The combined efforts of developmental psychology, the philosophy of mind, and anthropology (particularly linguistic and cognitive anthropology) have greatly advanced our understanding of the invariant features of human cognition that give rise to language, culture, and the manipulation of symbols in phylogeny and ontogeny. But our accounts of the ontological and epistemological status of representations (what they are, and how they are learned) in the so-called symbol-grounding problem rely on just-so stories.

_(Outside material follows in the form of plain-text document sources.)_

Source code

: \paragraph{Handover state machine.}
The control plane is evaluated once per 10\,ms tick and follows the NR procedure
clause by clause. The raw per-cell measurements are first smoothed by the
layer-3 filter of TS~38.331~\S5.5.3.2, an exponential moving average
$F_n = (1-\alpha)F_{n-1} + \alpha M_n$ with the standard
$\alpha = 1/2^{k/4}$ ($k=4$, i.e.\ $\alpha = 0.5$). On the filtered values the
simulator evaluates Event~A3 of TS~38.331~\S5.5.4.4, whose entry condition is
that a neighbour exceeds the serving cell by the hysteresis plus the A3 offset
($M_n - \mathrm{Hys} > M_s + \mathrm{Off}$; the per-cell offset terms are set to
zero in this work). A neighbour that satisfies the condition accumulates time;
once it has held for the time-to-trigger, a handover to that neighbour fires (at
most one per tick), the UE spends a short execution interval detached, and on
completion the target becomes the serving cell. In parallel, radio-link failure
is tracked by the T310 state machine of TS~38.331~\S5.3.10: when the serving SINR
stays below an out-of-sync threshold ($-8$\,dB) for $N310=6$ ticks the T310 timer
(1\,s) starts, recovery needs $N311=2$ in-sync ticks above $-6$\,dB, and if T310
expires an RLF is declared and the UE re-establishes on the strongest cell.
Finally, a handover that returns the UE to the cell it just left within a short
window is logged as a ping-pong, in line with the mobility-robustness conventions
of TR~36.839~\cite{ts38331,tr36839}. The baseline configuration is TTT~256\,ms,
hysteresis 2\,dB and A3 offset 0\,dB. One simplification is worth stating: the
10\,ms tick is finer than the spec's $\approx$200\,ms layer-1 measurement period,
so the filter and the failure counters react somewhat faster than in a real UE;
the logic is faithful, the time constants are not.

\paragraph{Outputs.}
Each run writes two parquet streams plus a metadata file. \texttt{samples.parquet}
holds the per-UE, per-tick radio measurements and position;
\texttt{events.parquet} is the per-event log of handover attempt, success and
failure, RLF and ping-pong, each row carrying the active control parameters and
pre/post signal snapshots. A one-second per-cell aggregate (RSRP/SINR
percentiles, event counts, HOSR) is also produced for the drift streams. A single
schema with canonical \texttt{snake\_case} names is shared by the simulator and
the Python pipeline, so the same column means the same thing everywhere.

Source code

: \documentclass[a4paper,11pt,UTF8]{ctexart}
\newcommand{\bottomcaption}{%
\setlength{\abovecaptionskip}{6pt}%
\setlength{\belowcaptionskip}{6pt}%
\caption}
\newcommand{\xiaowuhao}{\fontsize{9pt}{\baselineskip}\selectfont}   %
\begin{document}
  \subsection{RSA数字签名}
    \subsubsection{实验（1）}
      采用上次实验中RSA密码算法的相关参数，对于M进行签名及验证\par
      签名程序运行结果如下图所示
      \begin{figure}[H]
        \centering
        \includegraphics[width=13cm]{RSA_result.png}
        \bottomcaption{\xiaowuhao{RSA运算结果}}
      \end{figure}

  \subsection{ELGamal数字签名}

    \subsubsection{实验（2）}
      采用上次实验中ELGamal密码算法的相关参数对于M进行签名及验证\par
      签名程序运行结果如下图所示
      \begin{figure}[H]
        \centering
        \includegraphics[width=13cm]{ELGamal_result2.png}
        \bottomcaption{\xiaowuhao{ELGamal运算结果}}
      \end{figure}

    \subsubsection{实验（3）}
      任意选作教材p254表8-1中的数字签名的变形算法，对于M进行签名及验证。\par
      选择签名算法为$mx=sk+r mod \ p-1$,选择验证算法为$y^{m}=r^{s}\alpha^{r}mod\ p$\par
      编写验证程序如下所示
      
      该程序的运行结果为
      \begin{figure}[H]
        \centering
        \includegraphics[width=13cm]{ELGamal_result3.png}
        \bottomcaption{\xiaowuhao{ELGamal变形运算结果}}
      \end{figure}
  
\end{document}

We know that joint intentionality in social learning enables neurotypical humans to navigate complex semiotic worlds by inferring conventionally and situationally appropriate responses to implicitly rule-governed contexts. But we don't know how those implicit cultural grammars are learned, and we don't know what they are. We know that there are, in Sperber's terms, widely shared and durable epidemics of unrepresented beliefs. Thus, we know that human children across cultures acquire implicit group biases that often differ from their caregivers' and educators' reflective beliefs, but are consistent with the dominant ideologies found in their culture at large (e.g., both non-minority and minority children in North America express preference for non-minority phenotypes). While different theories of social cognition have sought to shed light on these mechanisms, they have remained silent on the onto-epistemic status of representations. Thus, in their critique of theory-theory and simulation accounts of mindreading, enactivists claim that representations are grounded in largely automatic, embodied and affective responses learned through imitation and enacted in context. The recent predictive coding account, in turn, offers that human brains generate models of the world by inferring and extrapolating from past experience. But these models shed no light on what it is that brains, bodies, and modes of affect are responding to or predicting. What, after all, are representations, when most of 'them' cannot be pointed to, verbalized, or consciously accessed by humans?
In this talk, I propose an ontologically pluralist account of the ontogeny of representations that draws on multi-system theories of social cognition, ecological and phenomenological approaches to perception, Peircian semiotics, and language socialization paradigms in the ethnographic study of language acquisition. Theorizing public representations as affordances stabilized in ontogeny, I propose to differentiate between iconic (first order), indexical (second-order), and symbolic (third order) affordances that require inferences from different forms of perspective-taking, and argue that symbolic representations are successfully learned when they acquire near-iconic affordance status through recursivity.
I conclude with notes and queries for a mixed-method approach to the study of representations in social learning.